Patrick Combs (born July 5, 1966) is an American author and inspirational speaker. He is the author of Major in Success and Man 1 Bank 0  which was adapted into a one-man live stage show that has toured the United States and Europe. Combs has performed Man 1 Bank 0 to sold out audiences in Ireland and on Broadway.

Combs is an active speaker on the national college circuit, a keynote speaker for a variety of global corporations and a speaker at seminars, public and private events. 
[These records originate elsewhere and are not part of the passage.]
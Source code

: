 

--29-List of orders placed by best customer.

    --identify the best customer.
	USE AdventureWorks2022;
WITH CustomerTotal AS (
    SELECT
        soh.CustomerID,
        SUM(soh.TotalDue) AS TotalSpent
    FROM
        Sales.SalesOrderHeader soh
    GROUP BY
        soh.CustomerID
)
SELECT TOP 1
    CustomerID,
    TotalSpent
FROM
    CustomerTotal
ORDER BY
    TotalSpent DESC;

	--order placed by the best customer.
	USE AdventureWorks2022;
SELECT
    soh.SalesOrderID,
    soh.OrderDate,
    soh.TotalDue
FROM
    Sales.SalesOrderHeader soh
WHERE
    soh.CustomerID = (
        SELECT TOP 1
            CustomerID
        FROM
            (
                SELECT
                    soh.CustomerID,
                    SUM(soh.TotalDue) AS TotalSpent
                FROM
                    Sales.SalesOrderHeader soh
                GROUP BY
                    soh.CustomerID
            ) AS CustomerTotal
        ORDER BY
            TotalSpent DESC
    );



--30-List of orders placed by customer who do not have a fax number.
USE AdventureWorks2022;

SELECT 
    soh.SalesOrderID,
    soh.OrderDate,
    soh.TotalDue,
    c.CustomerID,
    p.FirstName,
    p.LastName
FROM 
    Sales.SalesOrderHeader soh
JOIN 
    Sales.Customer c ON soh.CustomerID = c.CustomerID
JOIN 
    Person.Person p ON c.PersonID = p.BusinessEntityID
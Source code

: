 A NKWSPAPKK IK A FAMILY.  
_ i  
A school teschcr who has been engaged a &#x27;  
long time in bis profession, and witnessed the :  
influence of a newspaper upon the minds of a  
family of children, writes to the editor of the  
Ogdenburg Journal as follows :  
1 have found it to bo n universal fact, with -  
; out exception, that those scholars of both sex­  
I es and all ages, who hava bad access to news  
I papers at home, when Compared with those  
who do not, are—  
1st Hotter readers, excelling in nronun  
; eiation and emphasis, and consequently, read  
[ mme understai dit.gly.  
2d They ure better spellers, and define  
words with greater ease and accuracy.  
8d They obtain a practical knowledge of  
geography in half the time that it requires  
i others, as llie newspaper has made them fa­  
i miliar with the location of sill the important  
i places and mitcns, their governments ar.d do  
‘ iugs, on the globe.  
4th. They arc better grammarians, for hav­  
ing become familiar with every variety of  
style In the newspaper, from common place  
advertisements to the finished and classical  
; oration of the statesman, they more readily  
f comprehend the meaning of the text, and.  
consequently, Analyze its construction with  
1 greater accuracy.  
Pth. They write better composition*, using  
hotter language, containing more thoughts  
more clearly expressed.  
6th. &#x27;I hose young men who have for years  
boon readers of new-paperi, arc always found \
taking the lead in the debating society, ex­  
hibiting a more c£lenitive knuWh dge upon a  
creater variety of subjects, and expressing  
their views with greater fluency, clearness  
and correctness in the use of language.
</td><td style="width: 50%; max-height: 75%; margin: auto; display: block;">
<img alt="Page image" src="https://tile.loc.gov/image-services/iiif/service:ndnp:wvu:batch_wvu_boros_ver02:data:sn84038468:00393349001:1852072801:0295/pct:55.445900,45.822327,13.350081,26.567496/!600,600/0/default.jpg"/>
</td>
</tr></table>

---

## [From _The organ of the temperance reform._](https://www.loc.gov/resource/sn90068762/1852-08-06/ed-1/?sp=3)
As an occasional reporter and commentator, Combs has appeared on television programs, talk shows and network specials, as well as the cover of the Harlequin Romance novel The Valentine Gift. Combs also made headlines when at age 21 he delivered a stranger’s baby on a sidewalk in San Francisco without any previous medical training

Early life and education  
Combs was raised in Bend, Oregon by a single mother with his older brother Mike Combs. His mother was a nurse until she lost her job after a back injury. The family lived in poverty in a trailer on a single income with support in part by a local church. Combs would take odd jobs to help, including picking strawberries and running daily a paper route. He attended Lewis & Clark College starting in 1984, and graduated San Francisco State University in 1989 with a Bachelor of Arts.

Author 
In 1992 Combs began writing his first book which became his national bestseller, Major in Success. The book, which was published by Ten Speed Press and is distributed by Random House, is currently being distributed in its fifth edition.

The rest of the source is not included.